■ Description of the task:
Extract all lines from the data beneath that include the word "width".

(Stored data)
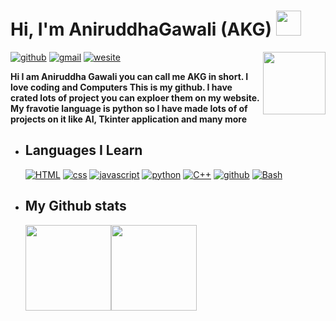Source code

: 
# Hi, I'm AniruddhaGawali (AKG) <a href="https://www.gautamkrishnar.com/"><img src="https://media.giphy.com/media/hvRJCLFzcasrR4ia7z/giphy.gif" width="40"></a>

<img align='right' src='https://user-images.githubusercontent.com/5713670/87202985-820dcb80-c2b6-11ea-9f56-7ec461c497c3.gif' width="100">

[![github](https://img.shields.io/badge/AniruddhaGawali-171717?style=flat-square&logo=Github&logoColor=color)](https://github.com/AniruddhaGawali)
[![gmail](https://img.shields.io/badge/aniruddhagawali05@gmail.com-E95439?style=flat-square&logo=Gmail&logoColor=white)](mailto:aniruddhagawali05@gmail.com)
[![wesite](https://img.shields.io/badge/%20🔖-AKG_Site-slateblue?style=flat-square&labelColor=slateblue)](https://aniruddhagawali.github.io/AniruddhaGawali/)

**Hi I am Aniruddha Gawali you can call me AKG in short. I love coding and Computers This is my github. I have crated lots of project you can exploer them on my website. My fravotie language is python so I have made lots of of projects on it like AI, Tkinter application and many more**

- ## Languages I Learn

  
  [![HTML](https://img.shields.io/badge/-HTML-silver?style=flat-square&logo=html5&logoColor=color)](https://en.wikipedia.org/wiki/HTML)
  [![css](https://img.shields.io/badge/-CSS-silver?style=flat-square&logo=CSS3&logoColor=blue)](https://en.wikipedia.org/wiki/CSS) [![javascript](https://img.shields.io/badge/-Javascript-silver?style=flat-square&logo=Javascript&logoColor=color)](https://en.wikipedia.org/wiki/JavaScript) [![python](https://img.shields.io/badge/Python-silver?style=flat-square&logo=python&logoColor=color)](https://en.wikipedia.org/wiki/Python) 
  [![C++](https://img.shields.io/badge/-C++-silver?style=flat-square&logo=c%2b%2b&logoColor=color)](https://en.wikipedia.org/wiki/C%2B%2B)
  [![github](https://img.shields.io/badge/-Github-silver?style=flat-square&logo=github&logoColor=black)](https://en.wikipedia.org/wiki/GitHub)  [![Bash](https://img.shields.io/badge/-Bash-silver?style=flat-square&logo=git&logoColor=color)](https://en.wikipedia.org/wiki/Git)

- ## My Github stats
  <a href="https://aniruddhagawali.github.io/AKG-PROJECTS/"><img height="137.3px" src="https://github-readme-stats.vercel.app/api?username=AniruddhaGawali&hide_title=true&hide_border=true&show_icons=true&include_all_commits=true&count_private=true&line_height=21&text_color=000&icon_color=000&bg_color=0,ea6161,ffc64d,fffc4d,52fa5a&theme=graywhite" /><img height="137.3px" src="https://github-readme-stats.vercel.app/api/top-langs/?username=AniruddhaGawali&hide=html&hide_title=true&hide_border=true&layout=compact&langs_count=7&exclude_repo=comp426&text_color=000&icon_color=fff&bg_color=0,52fa5a,4dfcff,c64dff&theme=graywhite"/></a>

■ Answer space:
# Hi, I'm AniruddhaGawali (AKG) <a href="https://www.gautamkrishnar.com/"><img src="https://media.giphy.com/media/hvRJCLFzcasrR4ia7z/giphy.gif" width="40"></a>
<img align='right' src='https://user-images.githubusercontent.com/5713670/87202985-820dcb80-c2b6-11ea-9f56-7ec461c497c3.gif' width="100">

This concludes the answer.